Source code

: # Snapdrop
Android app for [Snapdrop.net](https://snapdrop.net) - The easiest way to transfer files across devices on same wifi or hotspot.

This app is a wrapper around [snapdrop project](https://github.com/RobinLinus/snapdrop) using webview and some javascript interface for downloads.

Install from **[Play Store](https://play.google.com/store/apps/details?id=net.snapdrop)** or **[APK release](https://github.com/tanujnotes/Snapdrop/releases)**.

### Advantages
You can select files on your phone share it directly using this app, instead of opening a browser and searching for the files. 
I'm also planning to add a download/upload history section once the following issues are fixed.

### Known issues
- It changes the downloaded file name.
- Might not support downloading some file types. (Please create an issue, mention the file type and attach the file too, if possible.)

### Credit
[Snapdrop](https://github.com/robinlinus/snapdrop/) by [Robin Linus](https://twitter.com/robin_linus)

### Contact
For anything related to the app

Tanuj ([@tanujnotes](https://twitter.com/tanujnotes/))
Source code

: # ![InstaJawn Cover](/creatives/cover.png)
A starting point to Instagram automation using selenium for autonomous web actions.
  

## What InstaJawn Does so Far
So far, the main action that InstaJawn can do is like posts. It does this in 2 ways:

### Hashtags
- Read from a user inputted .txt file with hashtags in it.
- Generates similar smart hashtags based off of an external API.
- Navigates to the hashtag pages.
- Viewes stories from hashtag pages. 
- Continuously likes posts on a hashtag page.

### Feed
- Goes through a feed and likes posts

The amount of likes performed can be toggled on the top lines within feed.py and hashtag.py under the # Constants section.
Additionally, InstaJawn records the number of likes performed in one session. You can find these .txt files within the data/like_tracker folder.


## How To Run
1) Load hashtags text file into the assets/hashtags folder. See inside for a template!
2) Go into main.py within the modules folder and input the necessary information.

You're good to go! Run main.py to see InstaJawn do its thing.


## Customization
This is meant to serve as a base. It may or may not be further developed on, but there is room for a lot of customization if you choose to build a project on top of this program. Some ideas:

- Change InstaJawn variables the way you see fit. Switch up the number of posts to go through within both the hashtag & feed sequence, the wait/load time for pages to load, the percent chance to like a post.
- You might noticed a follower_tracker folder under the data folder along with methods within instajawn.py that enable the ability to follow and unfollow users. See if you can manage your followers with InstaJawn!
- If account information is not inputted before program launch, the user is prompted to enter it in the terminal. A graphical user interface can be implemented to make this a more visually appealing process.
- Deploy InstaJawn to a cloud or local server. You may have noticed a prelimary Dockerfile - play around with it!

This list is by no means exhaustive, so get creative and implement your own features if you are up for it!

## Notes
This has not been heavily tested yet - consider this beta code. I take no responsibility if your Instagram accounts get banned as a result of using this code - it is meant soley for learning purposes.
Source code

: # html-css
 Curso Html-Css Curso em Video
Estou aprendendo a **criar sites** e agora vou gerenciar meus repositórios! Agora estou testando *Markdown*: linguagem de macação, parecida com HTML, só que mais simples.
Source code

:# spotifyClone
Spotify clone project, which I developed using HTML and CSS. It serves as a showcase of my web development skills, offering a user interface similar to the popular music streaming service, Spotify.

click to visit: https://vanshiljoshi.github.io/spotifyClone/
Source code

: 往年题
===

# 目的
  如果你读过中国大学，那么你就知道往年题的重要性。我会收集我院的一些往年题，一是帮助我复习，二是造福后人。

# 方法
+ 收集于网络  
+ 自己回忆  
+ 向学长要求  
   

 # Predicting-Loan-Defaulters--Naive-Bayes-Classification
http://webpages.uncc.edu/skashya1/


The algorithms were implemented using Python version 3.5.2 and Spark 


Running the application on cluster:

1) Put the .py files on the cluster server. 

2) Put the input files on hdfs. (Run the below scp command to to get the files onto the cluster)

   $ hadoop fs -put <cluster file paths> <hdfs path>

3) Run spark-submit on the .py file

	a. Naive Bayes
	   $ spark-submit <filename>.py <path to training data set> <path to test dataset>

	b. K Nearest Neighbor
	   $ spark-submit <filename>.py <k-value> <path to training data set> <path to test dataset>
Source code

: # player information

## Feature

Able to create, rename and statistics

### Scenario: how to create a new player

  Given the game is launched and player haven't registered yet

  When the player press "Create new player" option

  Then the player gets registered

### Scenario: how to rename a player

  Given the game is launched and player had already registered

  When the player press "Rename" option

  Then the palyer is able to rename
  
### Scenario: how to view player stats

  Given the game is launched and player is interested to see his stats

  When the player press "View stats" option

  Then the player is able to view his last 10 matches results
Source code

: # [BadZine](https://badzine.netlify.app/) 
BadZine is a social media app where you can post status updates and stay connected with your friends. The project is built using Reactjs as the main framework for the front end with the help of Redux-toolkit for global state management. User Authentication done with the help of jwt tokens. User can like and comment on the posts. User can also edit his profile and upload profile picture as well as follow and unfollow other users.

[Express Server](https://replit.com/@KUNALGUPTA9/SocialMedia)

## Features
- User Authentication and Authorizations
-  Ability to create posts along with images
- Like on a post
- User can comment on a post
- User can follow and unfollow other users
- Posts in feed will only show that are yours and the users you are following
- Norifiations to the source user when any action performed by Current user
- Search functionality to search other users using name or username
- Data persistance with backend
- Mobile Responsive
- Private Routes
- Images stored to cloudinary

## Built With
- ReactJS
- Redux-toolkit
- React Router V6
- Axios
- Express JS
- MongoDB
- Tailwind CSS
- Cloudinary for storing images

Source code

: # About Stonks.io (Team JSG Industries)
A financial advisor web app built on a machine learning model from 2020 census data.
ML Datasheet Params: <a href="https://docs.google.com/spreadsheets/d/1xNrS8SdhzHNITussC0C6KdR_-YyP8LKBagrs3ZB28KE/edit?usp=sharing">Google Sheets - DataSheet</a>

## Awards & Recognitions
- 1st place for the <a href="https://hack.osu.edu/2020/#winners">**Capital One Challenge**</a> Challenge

REQUIRED ACTION - Reproduce the records above with every character intact.

TASK ANSWER -
Source code

: # Snapdrop
Android app for [Snapdrop.net](https://snapdrop.net) - The easiest way to transfer files across devices on same wifi or hotspot.

This app is a wrapper around [snapdrop project](https://github.com/RobinLinus/snapdrop) using webview and some javascript interface for downloads.

Install from **[Play Store](https://play.google.com/store/apps/details?id=net.snapdrop)** or **[APK release](https://github.com/tanujnotes/Snapdrop/releases)**.

### Advantages
You can select files on your phone share it directly using this app, instead of opening a browser and searching for the files. 
I'm also planning to add a download/upload history section once the following issues are fixed.

### Known issues
- It changes the downloaded file name.
- Might not support downloading some file types. (Please create an issue, mention the file type and attach the file too, if possible.)

### Credit
[Snapdrop](https://github.com/robinlinus/snapdrop/) by [Robin Linus](https://twitter.com/robin_linus)

### Contact
For anything related to the app

Tanuj ([@tanujnotes](https://twitter.com/tanujnotes/))
Source code

: # ![InstaJawn Cover](/creatives/cover.png)
A starting point to Instagram automation using selenium for autonomous web actions.
  

## What InstaJawn Does so Far
So far, the main action that InstaJawn can do is like posts. It does this in 2 ways:

### Hashtags
- Read from a user inputted .txt file with hashtags in it.
- Generates similar smart hashtags based off of an external API.
- Navigates to the hashtag pages.
- Viewes stories from hashtag pages. 
- Continuously likes posts on a hashtag page.

### Feed
- Goes through a feed and likes posts

The amount of likes performed can be toggled on the top lines within feed.py and hashtag.py under the # Constants section.
Additionally, InstaJawn records the number of likes performed in one session. You can find these .txt files within the data/like_tracker folder.


## How To Run
1) Load hashtags text file into the assets/hashtags folder. See inside for a template!
2) Go into main.py within the modules folder and input the necessary information.

You're good to go! Run main.py to see InstaJawn do its thing.


## Customization
This is meant to serve as a base. It may or may not be further developed on, but there is room for a lot of customization if you choose to build a project on top of this program. Some ideas:

- Change InstaJawn variables the way you see fit. Switch up the number of posts to go through within both the hashtag & feed sequence, the wait/load time for pages to load, the percent chance to like a post.
- You might noticed a follower_tracker folder under the data folder along with methods within instajawn.py that enable the ability to follow and unfollow users. See if you can manage your followers with InstaJawn!
- If account information is not inputted before program launch, the user is prompted to enter it in the terminal. A graphical user interface can be implemented to make this a more visually appealing process.
- Deploy InstaJawn to a cloud or local server. You may have noticed a prelimary Dockerfile - play around with it!

This list is by no means exhaustive, so get creative and implement your own features if you are up for it!

## Notes
This has not been heavily tested yet - consider this beta code. I take no responsibility if your Instagram accounts get banned as a result of using this code - it is meant soley for learning purposes.
Source code

: # html-css
 Curso Html-Css Curso em Video
Estou aprendendo a **criar sites** e agora vou gerenciar meus repositórios! Agora estou testando *Markdown*: linguagem de macação, parecida com HTML, só que mais simples.
Source code

:# spotifyClone
Spotify clone project, which I developed using HTML and CSS. It serves as a showcase of my web development skills, offering a user interface similar to the popular music streaming service, Spotify.

click to visit: https://vanshiljoshi.github.io/spotifyClone/
Source code

: 往年题
===

# 目的
  如果你读过中国大学，那么你就知道往年题的重要性。我会收集我院的一些往年题，一是帮助我复习，二是造福后人。

# 方法
+ 收集于网络  
+ 自己回忆  
+ 向学长要求  
   

 # Predicting-Loan-Defaulters--Naive-Bayes-Classification
http://webpages.uncc.edu/skashya1/


The algorithms were implemented using Python version 3.5.2 and Spark 


Running the application on cluster:

1) Put the .py files on the cluster server. 

2) Put the input files on hdfs. (Run the below scp command to to get the files onto the cluster)

   $ hadoop fs -put <cluster file paths> <hdfs path>

3) Run spark-submit on the .py file

	a. Naive Bayes
	   $ spark-submit <filename>.py <path to training data set> <path to test dataset>

	b. K Nearest Neighbor
	   $ spark-submit <filename>.py <k-value> <path to training data set> <path to test dataset>
Source code

: # player information

## Feature

Able to create, rename and statistics

### Scenario: how to create a new player

  Given the game is launched and player haven't registered yet

  When the player press "Create new player" option

  Then the player gets registered

### Scenario: how to rename a player

  Given the game is launched and player had already registered

  When the player press "Rename" option

  Then the palyer is able to rename
  
### Scenario: how to view player stats

  Given the game is launched and player is interested to see his stats

  When the player press "View stats" option

  Then the player is able to view his last 10 matches results
Source code

: # [BadZine](https://badzine.netlify.app/) 
BadZine is a social media app where you can post status updates and stay connected with your friends. The project is built using Reactjs as the main framework for the front end with the help of Redux-toolkit for global state management. User Authentication done with the help of jwt tokens. User can like and comment on the posts. User can also edit his profile and upload profile picture as well as follow and unfollow other users.

[Express Server](https://replit.com/@KUNALGUPTA9/SocialMedia)

## Features
- User Authentication and Authorizations
-  Ability to create posts along with images
- Like on a post
- User can comment on a post
- User can follow and unfollow other users
- Posts in feed will only show that are yours and the users you are following
- Norifiations to the source user when any action performed by Current user
- Search functionality to search other users using name or username
- Data persistance with backend
- Mobile Responsive
- Private Routes
- Images stored to cloudinary

## Built With
- ReactJS
- Redux-toolkit
- React Router V6
- Axios
- Express JS
- MongoDB
- Tailwind CSS
- Cloudinary for storing images

Source code

: # About Stonks.io (Team JSG Industries)
A financial advisor web app built on a machine learning model from 2020 census data.
ML Datasheet Params: <a href="https://docs.google.com/spreadsheets/d/1xNrS8SdhzHNITussC0C6KdR_-YyP8LKBagrs3ZB28KE/edit?usp=sharing">Google Sheets - DataSheet</a>

## Awards & Recognitions
- 1st place for the <a href="https://hack.osu.edu/2020/#winners">**Capital One Challenge**</a> Challenge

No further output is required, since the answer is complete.